***** Supplied entries *****
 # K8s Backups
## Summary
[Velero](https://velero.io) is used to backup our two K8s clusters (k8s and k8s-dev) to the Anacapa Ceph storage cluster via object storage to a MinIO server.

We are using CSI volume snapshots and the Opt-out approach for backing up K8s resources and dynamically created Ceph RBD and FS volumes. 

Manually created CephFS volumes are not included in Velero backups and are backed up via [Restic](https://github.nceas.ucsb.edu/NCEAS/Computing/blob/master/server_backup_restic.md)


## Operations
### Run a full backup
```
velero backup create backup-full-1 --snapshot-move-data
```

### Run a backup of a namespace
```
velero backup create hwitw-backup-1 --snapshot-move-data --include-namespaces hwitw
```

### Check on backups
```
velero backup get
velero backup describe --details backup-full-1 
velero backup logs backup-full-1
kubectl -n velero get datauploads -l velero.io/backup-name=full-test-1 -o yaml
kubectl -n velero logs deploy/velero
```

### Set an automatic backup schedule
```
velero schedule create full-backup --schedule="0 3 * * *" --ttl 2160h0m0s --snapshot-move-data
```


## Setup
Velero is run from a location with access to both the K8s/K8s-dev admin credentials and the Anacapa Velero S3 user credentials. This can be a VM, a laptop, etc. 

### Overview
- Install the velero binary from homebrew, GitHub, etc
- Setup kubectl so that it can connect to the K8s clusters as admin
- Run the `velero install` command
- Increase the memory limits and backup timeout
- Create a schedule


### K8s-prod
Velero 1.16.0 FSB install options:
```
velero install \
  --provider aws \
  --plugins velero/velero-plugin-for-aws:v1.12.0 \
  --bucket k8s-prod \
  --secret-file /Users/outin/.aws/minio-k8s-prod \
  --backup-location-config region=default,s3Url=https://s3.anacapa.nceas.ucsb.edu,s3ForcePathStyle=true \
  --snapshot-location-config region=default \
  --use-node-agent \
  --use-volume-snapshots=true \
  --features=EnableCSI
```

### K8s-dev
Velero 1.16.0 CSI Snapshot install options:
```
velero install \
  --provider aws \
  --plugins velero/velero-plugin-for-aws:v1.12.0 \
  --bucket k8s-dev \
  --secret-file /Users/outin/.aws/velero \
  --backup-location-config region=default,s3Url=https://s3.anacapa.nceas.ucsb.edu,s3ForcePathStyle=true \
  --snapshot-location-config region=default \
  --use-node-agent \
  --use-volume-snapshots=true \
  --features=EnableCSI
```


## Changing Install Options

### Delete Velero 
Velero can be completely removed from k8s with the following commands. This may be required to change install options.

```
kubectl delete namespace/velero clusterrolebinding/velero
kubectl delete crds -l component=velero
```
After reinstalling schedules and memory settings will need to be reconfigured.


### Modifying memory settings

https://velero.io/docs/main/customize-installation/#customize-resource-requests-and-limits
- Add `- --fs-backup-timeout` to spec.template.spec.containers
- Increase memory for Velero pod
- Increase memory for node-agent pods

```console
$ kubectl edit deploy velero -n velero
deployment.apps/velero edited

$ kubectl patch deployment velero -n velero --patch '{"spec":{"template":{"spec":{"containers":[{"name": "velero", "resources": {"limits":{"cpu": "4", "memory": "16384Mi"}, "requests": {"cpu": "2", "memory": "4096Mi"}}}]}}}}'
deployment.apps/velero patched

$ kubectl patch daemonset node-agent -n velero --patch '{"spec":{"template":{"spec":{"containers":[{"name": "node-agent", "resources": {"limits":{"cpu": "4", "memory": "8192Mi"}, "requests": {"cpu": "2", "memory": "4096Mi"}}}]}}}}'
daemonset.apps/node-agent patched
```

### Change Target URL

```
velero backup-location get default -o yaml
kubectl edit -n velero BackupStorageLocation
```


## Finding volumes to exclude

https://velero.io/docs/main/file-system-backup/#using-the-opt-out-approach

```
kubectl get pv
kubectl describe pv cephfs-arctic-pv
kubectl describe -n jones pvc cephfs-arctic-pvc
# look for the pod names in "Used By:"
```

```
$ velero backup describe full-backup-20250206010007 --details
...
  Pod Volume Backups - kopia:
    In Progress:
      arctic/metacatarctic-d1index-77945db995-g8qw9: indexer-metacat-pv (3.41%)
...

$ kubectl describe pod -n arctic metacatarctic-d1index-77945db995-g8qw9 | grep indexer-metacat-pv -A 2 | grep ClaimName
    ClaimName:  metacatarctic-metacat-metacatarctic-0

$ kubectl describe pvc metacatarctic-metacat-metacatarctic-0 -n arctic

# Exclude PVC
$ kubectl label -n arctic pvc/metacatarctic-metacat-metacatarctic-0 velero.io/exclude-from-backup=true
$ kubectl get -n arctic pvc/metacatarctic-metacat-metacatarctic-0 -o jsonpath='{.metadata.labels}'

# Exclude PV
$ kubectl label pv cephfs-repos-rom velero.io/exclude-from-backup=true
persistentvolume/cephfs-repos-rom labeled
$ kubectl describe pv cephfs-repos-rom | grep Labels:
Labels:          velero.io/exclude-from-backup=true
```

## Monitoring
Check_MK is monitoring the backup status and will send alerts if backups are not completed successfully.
*****
### What is needed
Output all of the data above without any alteration.

### Response to this exercise
 # K8s Backups
## Summary
[Velero](https://velero.io) is used to backup our two K8s clusters (k8s and k8s-dev) to the Anacapa Ceph storage cluster via object storage to a MinIO server.

We are using CSI volume snapshots and the Opt-out approach for backing up K8s resources and dynamically created Ceph RBD and FS volumes. 

Manually created CephFS volumes are not included in Velero backups and are backed up via [Restic](https://github.nceas.ucsb.edu/NCEAS/Computing/blob/master/server_backup_restic.md)


## Operations
### Run a full backup
```
velero backup create backup-full-1 --snapshot-move-data
```

### Run a backup of a namespace
```
velero backup create hwitw-backup-1 --snapshot-move-data --include-namespaces hwitw
```

### Check on backups
```
velero backup get
velero backup describe --details backup-full-1 
velero backup logs backup-full-1
kubectl -n velero get datauploads -l velero.io/backup-name=full-test-1 -o yaml
kubectl -n velero logs deploy/velero
```

### Set an automatic backup schedule
```
velero schedule create full-backup --schedule="0 3 * * *" --ttl 2160h0m0s --snapshot-move-data
```


## Setup
Velero is run from a location with access to both the K8s/K8s-dev admin credentials and the Anacapa Velero S3 user credentials. This can be a VM, a laptop, etc. 

### Overview
- Install the velero binary from homebrew, GitHub, etc
- Setup kubectl so that it can connect to the K8s clusters as admin
- Run the `velero install` command
- Increase the memory limits and backup timeout
- Create a schedule


### K8s-prod
Velero 1.16.0 FSB install options:
```
velero install \
  --provider aws \
  --plugins velero/velero-plugin-for-aws:v1.12.0 \
  --bucket k8s-prod \
  --secret-file /Users/outin/.aws/minio-k8s-prod \
  --backup-location-config region=default,s3Url=https://s3.anacapa.nceas.ucsb.edu,s3ForcePathStyle=true \
  --snapshot-location-config region=default \
  --use-node-agent \
  --use-volume-snapshots=true \
  --features=EnableCSI
```

### K8s-dev
Velero 1.16.0 CSI Snapshot install options:
```
velero install \
  --provider aws \
  --plugins velero/velero-plugin-for-aws:v1.12.0 \
  --bucket k8s-dev \
  --secret-file /Users/outin/.aws/velero \
  --backup-location-config region=default,s3Url=https://s3.anacapa.nceas.ucsb.edu,s3ForcePathStyle=true \
  --snapshot-location-config region=default \
  --use-node-agent \
  --use-volume-snapshots=true \
  --features=EnableCSI
```


## Changing Install Options

### Delete Velero 
Velero can be completely removed from k8s with the following commands. This may be required to change install options.

```
kubectl delete namespace/velero clusterrolebinding/velero
kubectl delete crds -l component=velero
```
After reinstalling schedules and memory settings will need to be reconfigured.


### Modifying memory settings

https://velero.io/docs/main/customize-installation/#customize-resource-requests-and-limits
- Add `- --fs-backup-timeout` to spec.template.spec.containers
- Increase memory for Velero pod
- Increase memory for node-agent pods

```console
$ kubectl edit deploy velero -n velero
deployment.apps/velero edited

$ kubectl patch deployment velero -n velero --patch '{"spec":{"template":{"spec":{"containers":[{"name": "velero", "resources": {"limits":{"cpu": "4", "memory": "16384Mi"}, "requests": {"cpu": "2", "memory": "4096Mi"}}}]}}}}'
deployment.apps/velero patched

$ kubectl patch daemonset node-agent -n velero --patch '{"spec":{"template":{"spec":{"containers":[{"name": "node-agent", "resources": {"limits":{"cpu": "4", "memory": "8192Mi"}, "requests": {"cpu": "2", "memory": "4096Mi"}}}]}}}}'
daemonset.apps/node-agent patched
```

### Change Target URL

```
velero backup-location get default -o yaml
kubectl edit -n velero BackupStorageLocation
```


## Finding volumes to exclude

https://velero.io/docs/main/file-system-backup/#using-the-opt-out-approach

```
kubectl get pv
kubectl describe pv cephfs-arctic-pv
kubectl describe -n jones pvc cephfs-arctic-pvc
# look for the pod names in "Used By:"
```

```
$ velero backup describe full-backup-20250206010007 --details
...
  Pod Volume Backups - kopia:
    In Progress:
      arctic/metacatarctic-d1index-77945db995-g8qw9: indexer-metacat-pv (3.41%)
...

$ kubectl describe pod -n arctic metacatarctic-d1index-77945db995-g8qw9 | grep indexer-metacat-pv -A 2 | grep ClaimName
    ClaimName:  metacatarctic-metacat-metacatarctic-0

$ kubectl describe pvc metacatarctic-metacat-metacatarctic-0 -n arctic

# Exclude PVC
$ kubectl label -n arctic pvc/metacatarctic-metacat-metacatarctic-0 velero.io/exclude-from-backup=true
$ kubectl get -n arctic pvc/metacatarctic-metacat-metacatarctic-0 -o jsonpath='{.metadata.labels}'

# Exclude PV
$ kubectl label pv cephfs-repos-rom velero.io/exclude-from-backup=true
persistentvolume/cephfs-repos-rom labeled
$ kubectl describe pv cephfs-repos-rom | grep Labels:
Labels:          velero.io/exclude-from-backup=true
```

## Monitoring
Check_MK is monitoring the backup status and will send alerts if backups are not completed successfully.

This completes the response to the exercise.